A review of the record reveals that the validity of the January 18, 2006 judgment was not properly before the trial court. The January 18, 2006 judgment awarding appellee child support in the amount of $550.00 per month remained in full force and effect at the time of the May 18, 2016 hearing on appellee's rules for contempt for failure to pay child support and to compel payment of past due child support. Despite appellant's contentions to the contrary, the nature of the parties' relationship concerning child support prior to the January 18, 2006 judgment is irrelevant. Appellant did not appeal, file a petition for nullity, or move to modify, reduce, or terminate the January 18, 2006 judgment. Furthermore, appellant did not sustain his burden to show that the parties *1213entered into an extrajudicial agreement after the January 18, 2006 judgment awarded appellee child support. Based on the testimony and evidence, we find that the trial court did not commit manifest error or abuse its discretion in granting appellee's rule to compel past due child support in the amount of $41,869.85.4 The first three assignments of error are therefore without merit.

In his last assignment of error, appellant assigns as error the trial court's ruling on a pretrial discovery matter. Appellant contends that the trial court erred when it awarded $500.00 in attorney's fees and court costs on April 20, 2016, in connection with appellee's motion to compel.

A party to litigation may apply for an order compelling discovery when another party fails to answer properly propounded discovery. La. C.C.P. art. 1469. If the trial court grants the motion, it shall require the party whose conduct necessitated the motion to pay the reasonable attorney's fees and expenses incurred by the moving party in obtaining the order, unless opposition to the motion was substantially justified or other circumstances make an award of expenses unjust. Id.

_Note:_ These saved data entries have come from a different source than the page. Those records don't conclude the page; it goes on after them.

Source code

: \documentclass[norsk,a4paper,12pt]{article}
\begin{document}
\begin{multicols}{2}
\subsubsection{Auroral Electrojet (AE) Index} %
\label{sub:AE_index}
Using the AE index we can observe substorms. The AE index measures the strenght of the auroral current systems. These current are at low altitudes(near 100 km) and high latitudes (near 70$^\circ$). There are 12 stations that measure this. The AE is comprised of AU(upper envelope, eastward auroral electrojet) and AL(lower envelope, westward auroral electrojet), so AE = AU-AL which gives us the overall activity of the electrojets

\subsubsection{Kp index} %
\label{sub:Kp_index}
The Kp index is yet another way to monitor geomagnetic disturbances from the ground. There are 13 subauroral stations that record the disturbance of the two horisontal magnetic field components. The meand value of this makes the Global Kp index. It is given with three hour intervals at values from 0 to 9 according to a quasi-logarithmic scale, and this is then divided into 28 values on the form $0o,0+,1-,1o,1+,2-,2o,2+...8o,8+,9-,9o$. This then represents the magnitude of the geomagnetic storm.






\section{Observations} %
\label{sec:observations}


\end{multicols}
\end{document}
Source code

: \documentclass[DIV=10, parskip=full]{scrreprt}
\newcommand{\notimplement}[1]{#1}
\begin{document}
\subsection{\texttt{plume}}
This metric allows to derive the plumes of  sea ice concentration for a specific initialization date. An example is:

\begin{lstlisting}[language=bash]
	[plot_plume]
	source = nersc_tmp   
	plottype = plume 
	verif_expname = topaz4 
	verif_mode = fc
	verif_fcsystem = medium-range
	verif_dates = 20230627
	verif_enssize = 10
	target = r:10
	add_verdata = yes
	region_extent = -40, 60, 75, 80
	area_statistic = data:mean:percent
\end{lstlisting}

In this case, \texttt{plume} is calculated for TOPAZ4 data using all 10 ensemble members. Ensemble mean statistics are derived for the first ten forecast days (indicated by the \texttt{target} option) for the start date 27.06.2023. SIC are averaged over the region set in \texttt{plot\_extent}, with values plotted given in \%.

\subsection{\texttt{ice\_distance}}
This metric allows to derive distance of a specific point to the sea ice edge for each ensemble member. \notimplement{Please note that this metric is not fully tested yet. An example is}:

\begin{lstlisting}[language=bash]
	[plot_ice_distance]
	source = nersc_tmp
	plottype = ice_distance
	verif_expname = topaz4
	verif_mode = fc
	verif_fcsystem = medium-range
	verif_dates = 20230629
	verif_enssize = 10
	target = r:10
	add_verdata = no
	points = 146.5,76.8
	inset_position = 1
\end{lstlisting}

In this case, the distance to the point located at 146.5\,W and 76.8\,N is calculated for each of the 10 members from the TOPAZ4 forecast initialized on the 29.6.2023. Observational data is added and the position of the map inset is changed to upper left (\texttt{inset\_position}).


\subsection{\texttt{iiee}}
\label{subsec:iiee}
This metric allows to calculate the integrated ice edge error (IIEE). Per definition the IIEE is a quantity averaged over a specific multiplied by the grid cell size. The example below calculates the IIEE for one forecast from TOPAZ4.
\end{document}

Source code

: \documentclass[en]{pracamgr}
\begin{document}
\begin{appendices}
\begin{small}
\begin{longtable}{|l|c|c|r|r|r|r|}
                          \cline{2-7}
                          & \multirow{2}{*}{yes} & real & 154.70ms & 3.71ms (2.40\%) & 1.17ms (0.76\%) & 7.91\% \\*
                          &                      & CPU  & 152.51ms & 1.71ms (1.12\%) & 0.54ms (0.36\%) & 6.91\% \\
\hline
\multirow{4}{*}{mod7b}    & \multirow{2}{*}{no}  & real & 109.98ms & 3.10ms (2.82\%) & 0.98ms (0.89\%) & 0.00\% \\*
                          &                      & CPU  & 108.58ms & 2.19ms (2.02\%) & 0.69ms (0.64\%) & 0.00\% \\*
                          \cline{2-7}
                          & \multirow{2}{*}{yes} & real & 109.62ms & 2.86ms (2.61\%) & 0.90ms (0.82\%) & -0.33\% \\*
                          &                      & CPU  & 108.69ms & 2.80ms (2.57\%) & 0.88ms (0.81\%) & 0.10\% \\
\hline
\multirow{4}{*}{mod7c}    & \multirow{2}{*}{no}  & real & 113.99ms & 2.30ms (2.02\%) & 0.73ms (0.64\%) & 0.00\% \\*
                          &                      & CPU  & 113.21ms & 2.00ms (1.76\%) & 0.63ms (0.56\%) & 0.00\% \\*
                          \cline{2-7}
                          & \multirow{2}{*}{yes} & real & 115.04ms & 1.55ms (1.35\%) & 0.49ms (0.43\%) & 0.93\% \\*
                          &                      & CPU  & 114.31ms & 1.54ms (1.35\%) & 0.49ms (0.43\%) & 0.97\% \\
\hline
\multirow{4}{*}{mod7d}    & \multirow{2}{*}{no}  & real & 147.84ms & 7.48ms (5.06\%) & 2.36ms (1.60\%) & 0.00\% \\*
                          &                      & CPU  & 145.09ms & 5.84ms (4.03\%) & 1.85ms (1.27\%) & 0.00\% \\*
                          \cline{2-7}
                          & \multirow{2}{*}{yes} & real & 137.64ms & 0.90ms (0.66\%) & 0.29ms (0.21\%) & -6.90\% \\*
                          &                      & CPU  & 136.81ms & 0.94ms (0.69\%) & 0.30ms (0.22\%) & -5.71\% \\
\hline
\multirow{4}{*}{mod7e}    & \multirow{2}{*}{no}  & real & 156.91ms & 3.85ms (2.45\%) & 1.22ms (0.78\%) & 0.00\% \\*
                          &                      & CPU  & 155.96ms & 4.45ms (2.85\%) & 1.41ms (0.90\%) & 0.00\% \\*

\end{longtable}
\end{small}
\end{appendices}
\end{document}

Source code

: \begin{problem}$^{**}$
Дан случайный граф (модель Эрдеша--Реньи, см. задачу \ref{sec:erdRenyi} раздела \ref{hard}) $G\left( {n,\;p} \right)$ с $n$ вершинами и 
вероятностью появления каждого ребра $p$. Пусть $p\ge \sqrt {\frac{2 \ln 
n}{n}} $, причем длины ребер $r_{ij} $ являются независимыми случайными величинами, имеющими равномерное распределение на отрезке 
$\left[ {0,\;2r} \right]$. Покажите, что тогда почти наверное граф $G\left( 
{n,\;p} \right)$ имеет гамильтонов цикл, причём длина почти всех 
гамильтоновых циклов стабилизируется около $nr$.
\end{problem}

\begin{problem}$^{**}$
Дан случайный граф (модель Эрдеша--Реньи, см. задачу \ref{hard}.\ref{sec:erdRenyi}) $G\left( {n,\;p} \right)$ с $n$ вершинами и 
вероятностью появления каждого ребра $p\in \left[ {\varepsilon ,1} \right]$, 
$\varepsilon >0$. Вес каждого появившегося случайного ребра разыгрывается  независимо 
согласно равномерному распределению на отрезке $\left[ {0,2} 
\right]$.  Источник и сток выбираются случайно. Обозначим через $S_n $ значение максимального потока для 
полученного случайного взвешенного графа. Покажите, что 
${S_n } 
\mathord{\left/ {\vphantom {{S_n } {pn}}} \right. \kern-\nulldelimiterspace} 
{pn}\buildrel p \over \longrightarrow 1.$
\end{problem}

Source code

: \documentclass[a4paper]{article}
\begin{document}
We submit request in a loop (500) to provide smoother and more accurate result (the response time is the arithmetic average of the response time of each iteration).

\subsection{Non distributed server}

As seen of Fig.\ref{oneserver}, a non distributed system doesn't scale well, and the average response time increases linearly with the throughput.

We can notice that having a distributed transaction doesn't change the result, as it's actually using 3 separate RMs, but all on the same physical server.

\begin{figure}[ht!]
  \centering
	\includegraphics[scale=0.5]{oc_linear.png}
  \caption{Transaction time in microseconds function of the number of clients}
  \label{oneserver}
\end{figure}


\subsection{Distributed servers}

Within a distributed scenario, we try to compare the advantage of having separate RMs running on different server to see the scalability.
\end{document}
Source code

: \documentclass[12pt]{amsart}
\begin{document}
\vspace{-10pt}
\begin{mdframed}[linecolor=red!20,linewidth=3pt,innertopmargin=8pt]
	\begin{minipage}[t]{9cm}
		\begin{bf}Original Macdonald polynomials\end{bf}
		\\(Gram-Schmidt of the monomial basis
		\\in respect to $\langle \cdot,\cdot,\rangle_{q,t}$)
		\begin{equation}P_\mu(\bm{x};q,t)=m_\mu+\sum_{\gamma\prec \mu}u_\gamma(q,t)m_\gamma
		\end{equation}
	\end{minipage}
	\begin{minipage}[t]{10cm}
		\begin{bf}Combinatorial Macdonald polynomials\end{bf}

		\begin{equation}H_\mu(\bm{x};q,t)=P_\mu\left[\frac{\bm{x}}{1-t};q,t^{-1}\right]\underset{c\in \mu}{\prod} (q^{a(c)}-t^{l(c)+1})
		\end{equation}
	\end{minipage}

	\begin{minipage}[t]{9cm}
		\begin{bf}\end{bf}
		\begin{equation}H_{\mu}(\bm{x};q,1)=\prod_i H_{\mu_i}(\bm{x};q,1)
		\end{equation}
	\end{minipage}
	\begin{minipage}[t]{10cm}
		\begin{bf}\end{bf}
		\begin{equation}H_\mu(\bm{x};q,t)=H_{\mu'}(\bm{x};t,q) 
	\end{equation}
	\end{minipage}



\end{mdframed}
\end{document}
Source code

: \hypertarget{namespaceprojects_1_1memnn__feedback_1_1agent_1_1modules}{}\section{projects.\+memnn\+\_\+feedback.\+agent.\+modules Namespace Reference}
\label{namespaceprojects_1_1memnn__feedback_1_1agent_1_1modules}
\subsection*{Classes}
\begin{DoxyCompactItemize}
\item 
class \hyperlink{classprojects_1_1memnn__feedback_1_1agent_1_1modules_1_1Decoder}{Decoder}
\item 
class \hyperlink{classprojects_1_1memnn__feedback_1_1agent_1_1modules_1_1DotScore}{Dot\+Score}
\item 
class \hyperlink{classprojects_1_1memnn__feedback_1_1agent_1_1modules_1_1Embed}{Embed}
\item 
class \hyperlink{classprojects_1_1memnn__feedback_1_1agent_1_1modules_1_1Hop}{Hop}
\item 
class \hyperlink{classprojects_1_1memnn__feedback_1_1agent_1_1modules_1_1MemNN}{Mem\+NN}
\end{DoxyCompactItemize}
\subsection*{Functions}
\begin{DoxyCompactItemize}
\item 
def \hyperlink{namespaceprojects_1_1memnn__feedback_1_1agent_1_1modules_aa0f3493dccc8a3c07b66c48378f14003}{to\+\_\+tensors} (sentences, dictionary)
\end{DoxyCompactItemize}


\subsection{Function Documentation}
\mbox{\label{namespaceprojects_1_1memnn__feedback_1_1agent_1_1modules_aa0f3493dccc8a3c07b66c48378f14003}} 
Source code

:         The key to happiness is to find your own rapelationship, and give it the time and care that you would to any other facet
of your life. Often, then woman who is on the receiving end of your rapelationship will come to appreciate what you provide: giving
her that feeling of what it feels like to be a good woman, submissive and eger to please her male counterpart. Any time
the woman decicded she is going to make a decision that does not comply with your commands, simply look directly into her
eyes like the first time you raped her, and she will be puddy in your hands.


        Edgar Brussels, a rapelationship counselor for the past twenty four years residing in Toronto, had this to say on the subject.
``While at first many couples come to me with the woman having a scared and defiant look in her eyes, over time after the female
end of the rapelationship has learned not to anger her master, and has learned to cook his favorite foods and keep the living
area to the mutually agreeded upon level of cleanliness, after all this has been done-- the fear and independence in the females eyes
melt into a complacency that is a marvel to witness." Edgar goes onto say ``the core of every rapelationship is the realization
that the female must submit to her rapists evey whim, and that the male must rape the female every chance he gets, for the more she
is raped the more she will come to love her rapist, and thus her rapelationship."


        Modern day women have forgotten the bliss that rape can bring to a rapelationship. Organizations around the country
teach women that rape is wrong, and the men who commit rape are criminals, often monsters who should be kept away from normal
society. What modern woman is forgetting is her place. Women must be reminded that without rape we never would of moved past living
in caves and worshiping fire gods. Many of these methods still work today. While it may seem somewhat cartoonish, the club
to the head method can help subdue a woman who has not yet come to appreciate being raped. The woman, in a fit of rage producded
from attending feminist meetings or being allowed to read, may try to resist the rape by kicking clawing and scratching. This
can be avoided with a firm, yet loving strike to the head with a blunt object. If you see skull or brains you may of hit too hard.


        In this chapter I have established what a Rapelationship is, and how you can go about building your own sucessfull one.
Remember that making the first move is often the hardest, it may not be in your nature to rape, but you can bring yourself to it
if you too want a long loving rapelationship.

A trial court has broad discretion in determining whether a refusal to produce documents was substantially justified. Baker v. Harrah's, 15-229 (La. App. 4 Cir. 03/09/16), 190 So.3d 379, 389, writ denied, 16-659 (La. 05/27/16), 192 So.3d 743 ; Succession of Holliday, 576 So.2d 1155, 1157 (La. App. 3 Cir.), writ denied, 581 So.2d 708 (La. 1991). We find the trial court did not abuse its discretion in awarding attorney's fees and court costs in the amount of $500.00 for appellant's failure to answer discovery.

Conclusion

For the above stated reasons, the November 28, 2016 judgment is affirmed. We further affirm the April 20, 2016 interlocutory order awarding appellee attorney's fees and court costs in the amount of $500.00.